Il formaggio pecorino di Moliterno, oggi come in passato, è un marchio che costituisce un identità territoriale oltre che una risorsa gastronomica ed è ,soprattutto, un patrimonio di cultura e tradizioni.

PILLOLE

Il Canestrato di Moliterno IGP Stagionato in Fondaco è un formaggio prodotto da latte di pecora (70%) e di capra (30%) allevate allo stato brado.

Processo produttivo: la cagliata, ottenuta dalla coagulazione del latte intero e crudo con l’aggiunta di caglio di agnello o capretto, viene rotta in grumi e, dopo qualche minuto di riposo, viene pressata in canestri di giunco, di qui il nome “Canestrato”, che conferiscono le classiche striature che costituiranno la crosta.
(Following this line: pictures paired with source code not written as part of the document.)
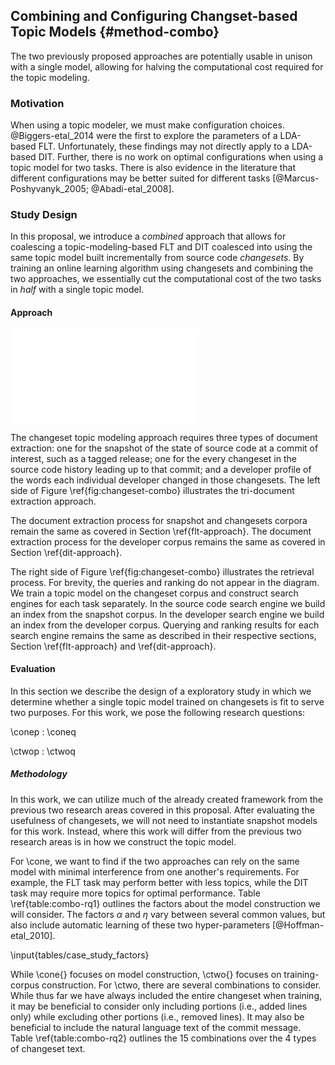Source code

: ## Combining and Configuring Changset-based Topic Models {#method-combo}

The two previously proposed approaches are potentially usable in unison with
a single model, allowing for halving the computational cost required for the
topic modeling.

### Motivation

When using a topic modeler, we must make configuration choices.
@Biggers-etal_2014 were the first to explore the parameters of a LDA-based FLT.
Unfortunately, these findings may not directly apply to a LDA-based DIT.
Further, there is no work on optimal configurations when using a topic model
for two tasks.  There is also evidence in the literature that different
configurations may be better suited for different tasks
[@Marcus-Poshyvanyk_2005; @Abadi-etal_2008].

### Study Design

In this proposal, we introduce a *combined* approach that allows for coalescing
a topic-modeling-based FLT and DIT coalesced into using the same topic model
built incrementally from source code *changesets*.  By training an online
learning algorithm using changesets and combining the two approaches, we
essentially cut the computational cost of the two tasks in *half* with a single
topic model.

#### Approach

![Combining changeset-based feature location and developer identifiation
\label{fig:changeset-combo}](figures/changeset-combo.pdf)

The changeset topic modeling approach requires three types of document
extraction: one for the snapshot of the state of source code at a commit of
interest, such as a tagged release; one for the every changeset in the source
code history leading up to that commit; and a developer profile of the words
each individual developer changed in those changesets.  The left side of Figure
\ref{fig:changeset-combo} illustrates the tri-document extraction approach.

The document extraction process for snapshot and changesets corpora remain the
same as covered in Section \ref{flt-approach}.  The document extraction process
for the developer corpus remains the same as covered in Section
\ref{dit-approach}.

The right side of Figure \ref{fig:changeset-combo} illustrates the retrieval
process.  For brevity, the queries and ranking do not appear in the diagram.
We train a topic model on the changeset corpus and construct search engines for
each task separately.  In the source code search engine we build an index from
the snapshot corpus.  In the developer search engine we build an index from the
developer corpus.  Querying and ranking results for each search engine remains
the same as described in their respective sections, Section \ref{flt-approach}
and \ref{dit-approach}.

#### Evaluation

In this section we describe the design of a exploratory study in which we
determine whether a single topic model trained on changesets is fit to serve
two purposes.  For this work, we pose the following research questions:

\conep
:   \coneq

\ctwop
:   \ctwoq

##### Methodology

In this work, we can utilize much of the already created framework from the
previous two research areas covered in this proposal.  After evaluating the
usefulness of changesets, we will not need to instantiate snapshot models for
this work.  Instead, where this work will differ from the previous two research
areas is in how we construct the topic model.

For \cone, we want to find if the two approaches can rely on the same
model with minimal interference from one another's requirements.  For example,
the FLT task may perform better with less topics, while the DIT task may
require more topics for optimal performance.  Table \ref{table:combo-rq1}
outlines the factors about the model construction we will consider.  The
factors $\alpha$ and $\eta$ vary between several common values, but also
include automatic learning of these two hyper-parameters [@Hoffman-etal_2010].

\input{tables/case_study_factors}

While \cone{} focuses on model construction, \ctwo{} focuses on
training-corpus construction.  For \ctwo, there are several combinations
to consider.  While thus far we have always included the entire changeset when
training, it may be beneficial to consider only including portions (i.e., added
lines only) while excluding other portions (i.e., removed lines).  It may also
be beneficial to include the natural language text of the commit message.
Table \ref{table:combo-rq2} outlines the 15 combinations over the 4 types of
changeset text.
Dopo 30-40 giorni di asciugatura nelle aziende di produzione, la stagionatura avviene nei Fondaci, grotte situate nel comune di Moliterno, che garantiscono le condizioni microclimatiche adatte alla stagionatura.

Tipologie: in base alla stagionatura il Canestrato di Moliterno IGP può essere:

primitivo: canestrato stagionato fino a 6 mesi;

stagionato: canestrato stagionato da 6 a 12 mesi;

extra: canestrato stagionato per oltre 12 mesi;

Tendenzialmente dolce e delicato all’inizio della stagionatura, primitivo), con il protrarsi della stessa, evolve verso caratteristiche organolettiche più accentuate e piccanti, dal sapore forte ed aromatico (stagionato e extra.)

Ottimo come formaggio da tavola o da grattugia.

Per poter ottenere il marchio del Consorzio di Tutela ed essere immesso nel mercato, il disciplinare prevede che il Canestrato di Moliterno abbia una stagionatura minima di 60 giorni.

Sagra del formaggio Pecorino

La sagra del formaggio é certamente una delle feste più rappresentative di Moliterno.

Il suo esordio risale all’agosto del 1982 e da allora è ripetuta annualmente la prima decade di agosto. La sagra del formaggio si svolge ogni anno lungo percorsi caratteristici nel centro storico ricostruendo uno scorcio di vita passata. Lungo il percorso, nei luoghi e nei locali più caratteristici, sono allestiti gli “stand” dove è possibile degustare o acquistare il rinomato pecorino di Moliterno.

Durante il corso della giornata si assiste alla “cagliata” cioè alla preparazione di alcuni formaggi freschi che si ottengono mediante la lavorazione del latte appena munto.